Posts tagged ‘harrypotter’

July 15th, 2011

Broken News!

by Madeleine Rex

As seems to always be the case lately, I’m a little late to the party. However, I’m so excited by the many wonderful developments this week that I can’t keep myself from sharing them with you!

And I know a few of you are anxiously awaiting the announcement of the winner of my ARC of Kiersten White’s SupernaturallyCongratulations, Kailia Sage! I’m sure you’ll adore it. Treasure it. Treat it well.

Now… on to the other wonderful news!

1. After much anticipation and a slightly unhealthy amount of obsession over the mail (seriously – my mailman’s lucky I wasn’t stalking him), I received my ARC of Catching Jordan (December, 2011) by my friend, Miranda Kenneally. It’s such a fabulous book, which I knew all along, but my love for it has been renewed since I started a reread. Her characters are priceless, folks. Timeless, too. They’re the whole enchilada. If you have not added Catching Jordan to your to-read shelf on Goodreads, go. Now. (Also: I’m in the acknowledgements! Miranda’s a fantastic friend, and I’m so grateful for her.)

2. HARRY POTTER. Need I say more? No? Too bad; I’m going to. I’m so excited! I firmly believe this movie will be epic – it has to be, really, to be deserving of the Harry Potter title. Sadly, I am not going to the midnight showing (I’d be standing outside the theater door right now), but my family and I have tickets for Saturday afternoon. My dear great uncle is here to visit and wants to come along, and he’s 84, so midnight isn’t exactly his ideal movie-watching time. He’s worth the sacrifice.

3. I was late, per usual, to join the hubbub surrounding Tahereh Mafi’s upcoming debut, Shatter Me (November, 2011). It wasn’t until I saw the cover today (and was astonished by it) that I took a look at the synopsis. I am desperate to read it, now! The cover was just revealed, and I was surprised by how much I liked it. I typically disapprove of the overused “girl with pretty dress and conservative colors” theme, but there’s something I can’t quite nail down that stands out about this cover. Maybe it’s the awesome strike-throughs or the killer tagline. Whatever that thing may be, the synopsis only emphasizes this book’s potential, and I can’t wait to read it!
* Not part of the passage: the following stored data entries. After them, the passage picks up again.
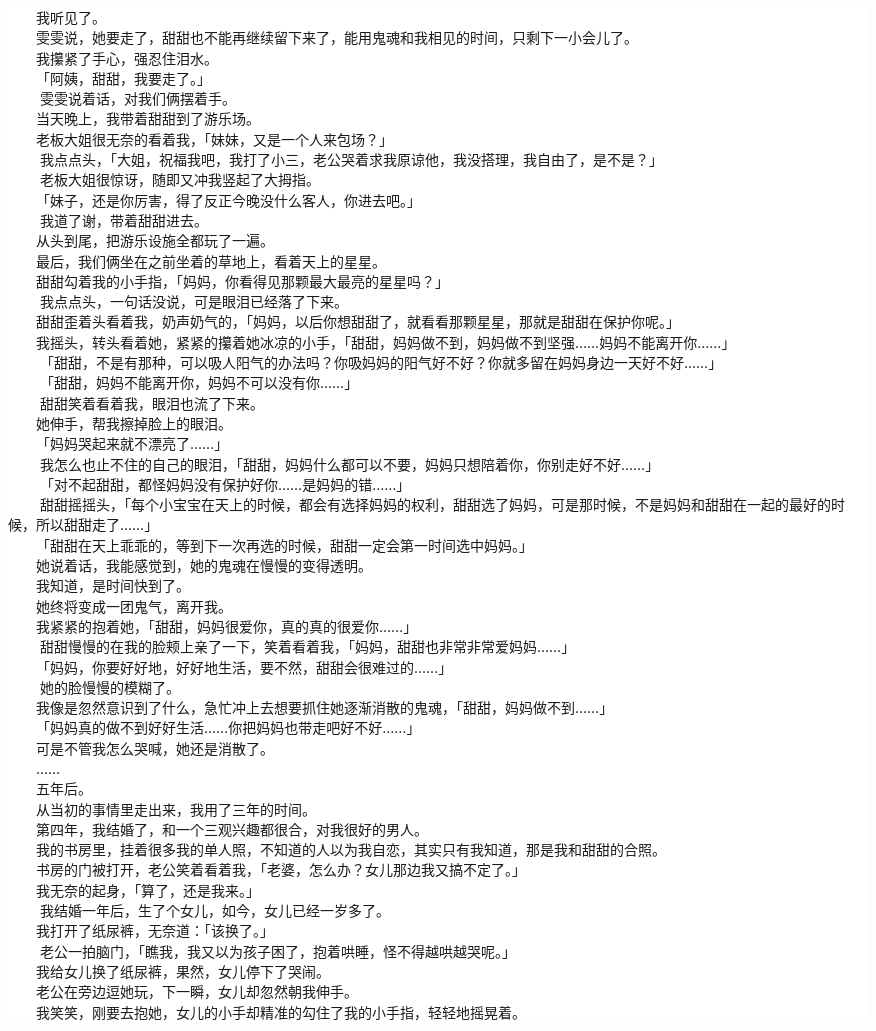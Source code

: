 &emsp;&emsp;我听见了。  
&emsp;&emsp;雯雯说，她要走了，甜甜也不能再继续留下来了，能用鬼魂和我相见的时间，只剩下一小会儿了。  
&emsp;&emsp;我攥紧了手心，强忍住泪水。  
&emsp;&emsp;「阿姨，甜甜，我要走了。」  
&emsp;&emsp;
雯雯说着话，对我们俩摆着手。  
&emsp;&emsp;当天晚上，我带着甜甜到了游乐场。  
&emsp;&emsp;老板大姐很无奈的看着我，「妹妹，又是一个人来包场？」  
&emsp;&emsp;
我点点头，「大姐，祝福我吧，我打了小三，老公哭着求我原谅他，我没搭理，我自由了，是不是？」  
&emsp;&emsp;
老板大姐很惊讶，随即又冲我竖起了大拇指。  
&emsp;&emsp;「妹子，还是你厉害，得了反正今晚没什么客人，你进去吧。」  
&emsp;&emsp;
我道了谢，带着甜甜进去。  
&emsp;&emsp;从头到尾，把游乐设施全都玩了一遍。  
&emsp;&emsp;最后，我们俩坐在之前坐着的草地上，看着天上的星星。  
&emsp;&emsp;甜甜勾着我的小手指，「妈妈，你看得见那颗最大最亮的星星吗？」  
&emsp;&emsp;
我点点头，一句话没说，可是眼泪已经落了下来。  
&emsp;&emsp;甜甜歪着头看着我，奶声奶气的，「妈妈，以后你想甜甜了，就看看那颗星星，那就是甜甜在保护你呢。」  
&emsp;&emsp;我摇头，转头看着她，紧紧的攥着她冰凉的小手，「甜甜，妈妈做不到，妈妈做不到坚强……妈妈不能离开你……」  
&emsp;&emsp;
「甜甜，不是有那种，可以吸人阳气的办法吗？你吸妈妈的阳气好不好？你就多留在妈妈身边一天好不好……」  
&emsp;&emsp;
「甜甜，妈妈不能离开你，妈妈不可以没有你……」  
&emsp;&emsp;
甜甜笑着看着我，眼泪也流了下来。  
&emsp;&emsp;她伸手，帮我擦掉脸上的眼泪。  
&emsp;&emsp;「妈妈哭起来就不漂亮了……」  
&emsp;&emsp;
我怎么也止不住的自己的眼泪，「甜甜，妈妈什么都可以不要，妈妈只想陪着你，你别走好不好……」  
&emsp;&emsp;
「对不起甜甜，都怪妈妈没有保护好你……是妈妈的错……」  
&emsp;&emsp;
甜甜摇摇头，「每个小宝宝在天上的时候，都会有选择妈妈的权利，甜甜选了妈妈，可是那时候，不是妈妈和甜甜在一起的最好的时候，所以甜甜走了……」  
&emsp;&emsp;「甜甜在天上乖乖的，等到下一次再选的时候，甜甜一定会第一时间选中妈妈。」  
&emsp;&emsp;她说着话，我能感觉到，她的鬼魂在慢慢的变得透明。  
&emsp;&emsp;我知道，是时间快到了。  
&emsp;&emsp;她终将变成一团鬼气，离开我。  
&emsp;&emsp;我紧紧的抱着她，「甜甜，妈妈很爱你，真的真的很爱你……」  
&emsp;&emsp;
甜甜慢慢的在我的脸颊上亲了一下，笑着看着我，「妈妈，甜甜也非常非常爱妈妈……」  
&emsp;&emsp;「妈妈，你要好好地，好好地生活，要不然，甜甜会很难过的……」  
&emsp;&emsp;
她的脸慢慢的模糊了。  
&emsp;&emsp;我像是忽然意识到了什么，急忙冲上去想要抓住她逐渐消散的鬼魂，「甜甜，妈妈做不到……」  
&emsp;&emsp;「妈妈真的做不到好好生活……你把妈妈也带走吧好不好……」  
&emsp;&emsp;可是不管我怎么哭喊，她还是消散了。  
&emsp;&emsp;……  
&emsp;&emsp;五年后。  
&emsp;&emsp;从当初的事情里走出来，我用了三年的时间。  
&emsp;&emsp;第四年，我结婚了，和一个三观兴趣都很合，对我很好的男人。  
&emsp;&emsp;我的书房里，挂着很多我的单人照，不知道的人以为我自恋，其实只有我知道，那是我和甜甜的合照。  
&emsp;&emsp;书房的门被打开，老公笑着看着我，「老婆，怎么办？女儿那边我又搞不定了。」  
&emsp;&emsp;我无奈的起身，「算了，还是我来。」  
&emsp;&emsp;
我结婚一年后，生了个女儿，如今，女儿已经一岁多了。  
&emsp;&emsp;我打开了纸尿裤，无奈道：「该换了。」  
&emsp;&emsp;
老公一拍脑门，「瞧我，我又以为孩子困了，抱着哄睡，怪不得越哄越哭呢。」  
&emsp;&emsp;我给女儿换了纸尿裤，果然，女儿停下了哭闹。  
&emsp;&emsp;老公在旁边逗她玩，下一瞬，女儿却忽然朝我伸手。  
&emsp;&emsp;我笑笑，刚要去抱她，女儿的小手却精准的勾住了我的小手指，轻轻地摇晃着。  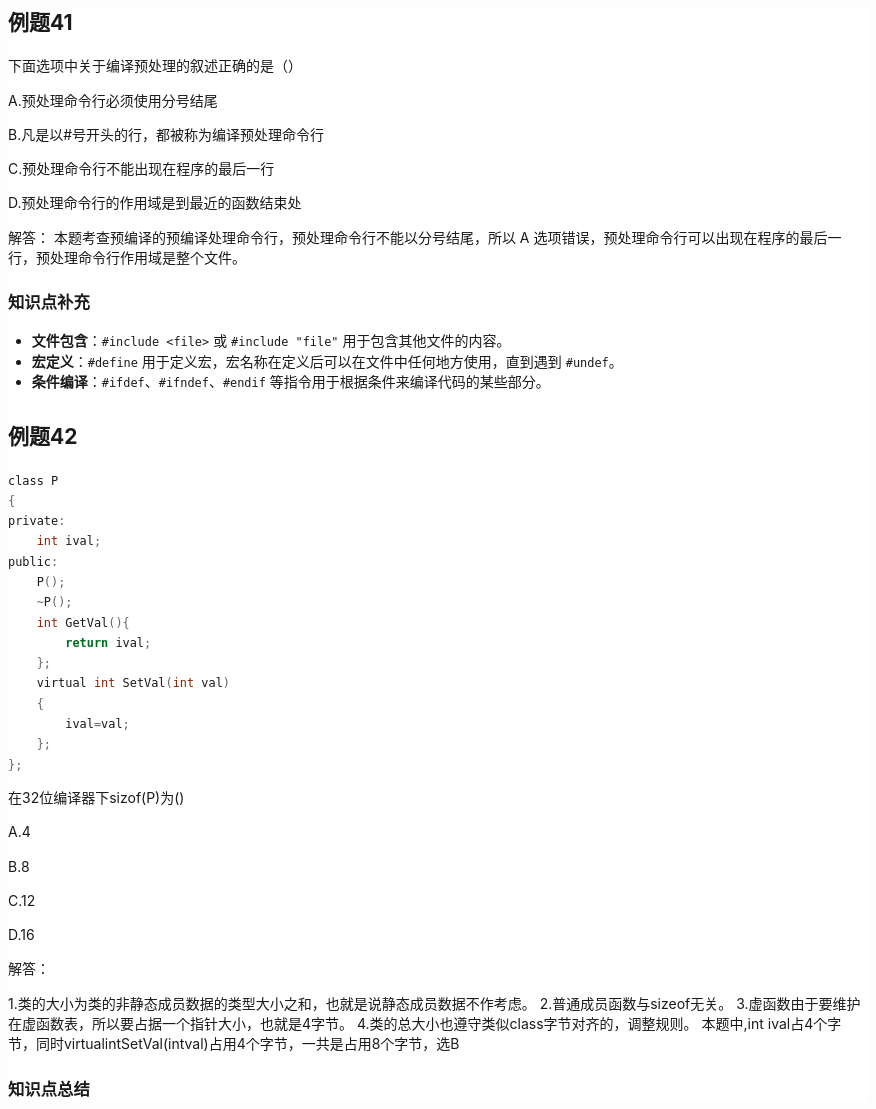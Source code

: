 ## 例题41

下面选项中关于编译预处理的叙述正确的是（）

A.预处理命令行必须使用分号结尾

B.凡是以#号开头的行，都被称为编译预处理命令行

C.预处理命令行不能出现在程序的最后一行

D.预处理命令行的作用域是到最近的函数结束处

解答：
本题考查预编译的预编译处理命令行，预处理命令行不能以分号结尾，所以 A 选项错误，预处理命令行可以出现在程序的最后一行，预处理命令行作用域是整个文件。

### 知识点补充

- **文件包含**：`#include <file>` 或 `#include "file"` 用于包含其他文件的内容。
- **宏定义**：`#define` 用于定义宏，宏名称在定义后可以在文件中任何地方使用，直到遇到 `#undef`。
- **条件编译**：`#ifdef`、`#ifndef`、`#endif` 等指令用于根据条件来编译代码的某些部分。

## 例题42

```c
class P
{
private:
    int ival;
public:
    P();
    ~P();
    int GetVal(){
        return ival;
    };
    virtual int SetVal(int val)
    {
        ival=val;
    };
};
```

在32位编译器下sizof(P)为()

A.4

B.8

C.12

D.16

解答：

1.类的大小为类的非静态成员数据的类型大小之和，也就是说静态成员数据不作考虑。 2.普通成员函数与sizeof无关。 3.虚函数由于要维护在虚函数表，所以要占据一个指针大小，也就是4字节。 4.类的总大小也遵守类似class字节对齐的，调整规则。  本题中,int ival占4个字节，同时virtualintSetVal(intval)占用4个字节，一共是占用8个字节，选B

### 知识点总结

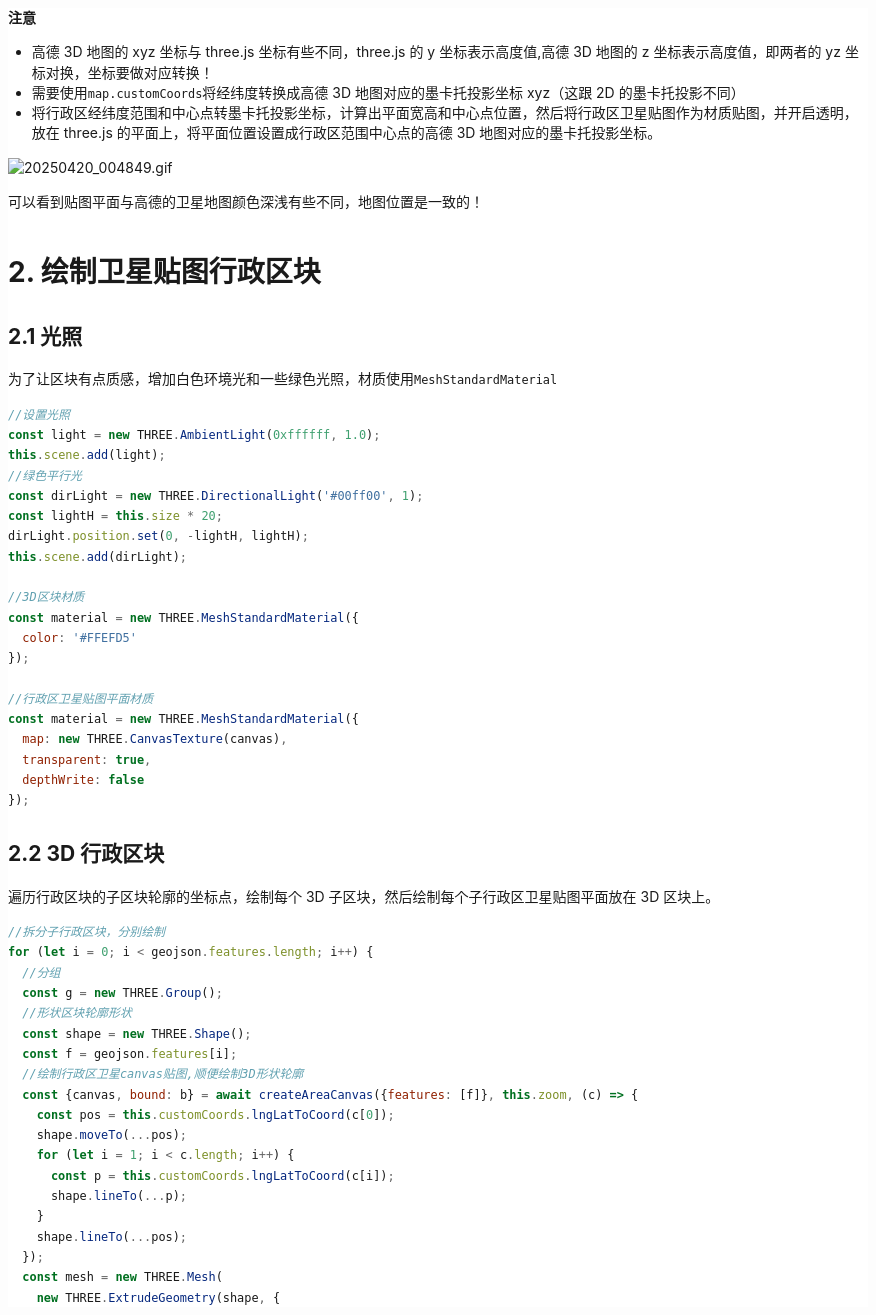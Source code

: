 **注意**

- 高德 3D 地图的 xyz 坐标与 three.js 坐标有些不同，three.js 的 y 坐标表示高度值,高德 3D 地图的 z 坐标表示高度值，即两者的 yz 坐标对换，坐标要做对应转换！
- 需要使用`map.customCoords`将经纬度转换成高德 3D 地图对应的墨卡托投影坐标 xyz（这跟 2D 的墨卡托投影不同）
- 将行政区经纬度范围和中心点转墨卡托投影坐标，计算出平面宽高和中心点位置，然后将行政区卫星贴图作为材质贴图，并开启透明，放在 three.js 的平面上，将平面位置设置成行政区范围中心点的高德 3D 地图对应的墨卡托投影坐标。

![20250420_004849.gif](https://p0-xtjj-private.juejin.cn/tos-cn-i-73owjymdk6/ee18c3c69a784810b9f5c67c17466e1a~tplv-73owjymdk6-jj-mark-v1:0:0:0:0:5o6Y6YeR5oqA5pyv56S-5Yy6IEAg5pWy5pWy5pWy5pWy5pq05L2g6ISR6KKL:q75.awebp?policy=eyJ2bSI6MywidWlkIjoiMjI0NzgxNDAzMTYyNzk4In0%3D&rk3s=f64ab15b&x-orig-authkey=f32326d3454f2ac7e96d3d06cdbb035152127018&x-orig-expires=1745723063&x-orig-sign=CMTsL2H8qxwo3dpf%2BWtafBpNcJI%3D)

可以看到贴图平面与高德的卫星地图颜色深浅有些不同，地图位置是一致的！

# 2. 绘制卫星贴图行政区块

## 2.1 光照

为了让区块有点质感，增加白色环境光和一些绿色光照，材质使用`MeshStandardMaterial`

```js
//设置光照
const light = new THREE.AmbientLight(0xffffff, 1.0);
this.scene.add(light);
//绿色平行光
const dirLight = new THREE.DirectionalLight('#00ff00', 1);
const lightH = this.size * 20;
dirLight.position.set(0, -lightH, lightH);
this.scene.add(dirLight);

//3D区块材质
const material = new THREE.MeshStandardMaterial({
  color: '#FFEFD5'
});

//行政区卫星贴图平面材质
const material = new THREE.MeshStandardMaterial({
  map: new THREE.CanvasTexture(canvas),
  transparent: true,
  depthWrite: false
});
```

## 2.2 3D 行政区块

遍历行政区块的子区块轮廓的坐标点，绘制每个 3D 子区块，然后绘制每个子行政区卫星贴图平面放在 3D 区块上。

```js
//拆分子行政区块，分别绘制
for (let i = 0; i < geojson.features.length; i++) {
  //分组
  const g = new THREE.Group();
  //形状区块轮廓形状
  const shape = new THREE.Shape();
  const f = geojson.features[i];
  //绘制行政区卫星canvas贴图,顺便绘制3D形状轮廓
  const {canvas, bound: b} = await createAreaCanvas({features: [f]}, this.zoom, (c) => {
    const pos = this.customCoords.lngLatToCoord(c[0]);
    shape.moveTo(...pos);
    for (let i = 1; i < c.length; i++) {
      const p = this.customCoords.lngLatToCoord(c[i]);
      shape.lineTo(...p);
    }
    shape.lineTo(...pos);
  });
  const mesh = new THREE.Mesh(
    new THREE.ExtrudeGeometry(shape, {
```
4. Julie Kagawa gave a ground-breaking announcement this week! Seriously folks – she wasn’t aiming to surprise, she was aiming to send her fans into comas (not that I’m trying to insinuate that she’s evil. I’m sure she’s lovely). Not only did she announce a spin-off trilogy to her popular Iron Fey series (staring the Iron Fey protagonist’s little brother years later), but an entirely separate series as well. The new series is a post-apocalyptic vampire series entitled “Blood of Eden,” a title that I think is perfectly classy and intriguing. I’m not sure which one I’m more interested in.

5. Kiersten White, who has to be one of my favorite people, announced the title of the third book in the Paranormalcy series. I think the title, Endlessly, is elegant and perfect for the end of Evie’s journey. There’s even something about it that is more… mature than the titles of the other two books. Evie’s come a long way.

6. I won’t force you to read this because I doubt you really care, but I’m almost done with draft two of The Lemonites! I’m so thrilled to be wrapping up this draft, and I feel like the story has evolved so much. Though there’s tons more to deal with, I feel a lot more confident. I incorporated a few new aspects that I hope will enrich the entire experience that is my beloved WIP. Now let’s just cross our fingers and pray that my critique partners agree…!

I realize I just talked your ear off, and I apologize to those of you I lost. I feel the urge to spend as much time with you as I can. I’ve missed this blog. I’ve missed Twitter. Honestly, my life has become so hectic lately that I’ve doubted whether I could keep Wordbird alive, but as long as I’m still kicking, it will be, too. Thanks so much for the support you’ve given me, whether it be through comments, advice, or simple page views. It blows my mind to think that people out there want to know what I have to say. Particularly when I can’t seem to shut up.

Speaking of which, I’ll leave you be. Enjoy the big, wide world of books!

January 8th, 2011

My Bookshelves Have A Big Appetite

by Madeleine Rex

Left: All Harry Potter, Middle: ARCs that have not been released, Right: Children's (top), YA (middle), and Nancy Drew (bottom).

Mind you, these are pictures of them a few weeks ago. I now have books stacking horizontally on top of those pictured.

My bookshelves have a big, big appetite.

Non-fiction (top) and Fiction (bottom two).

In fact, I ran out of shelf space a long while ago. I had books in stacks all over my floor. My dad installed five new ones (the five to the left of of the Harry Potter shelves). My cousin and I spent at least five hours sorting books by genre (Children’s, YA, ARC, Nancy Drew, Fiction, and Non-fiction) and then by the last name of the author. We filled my five new shelves entirely.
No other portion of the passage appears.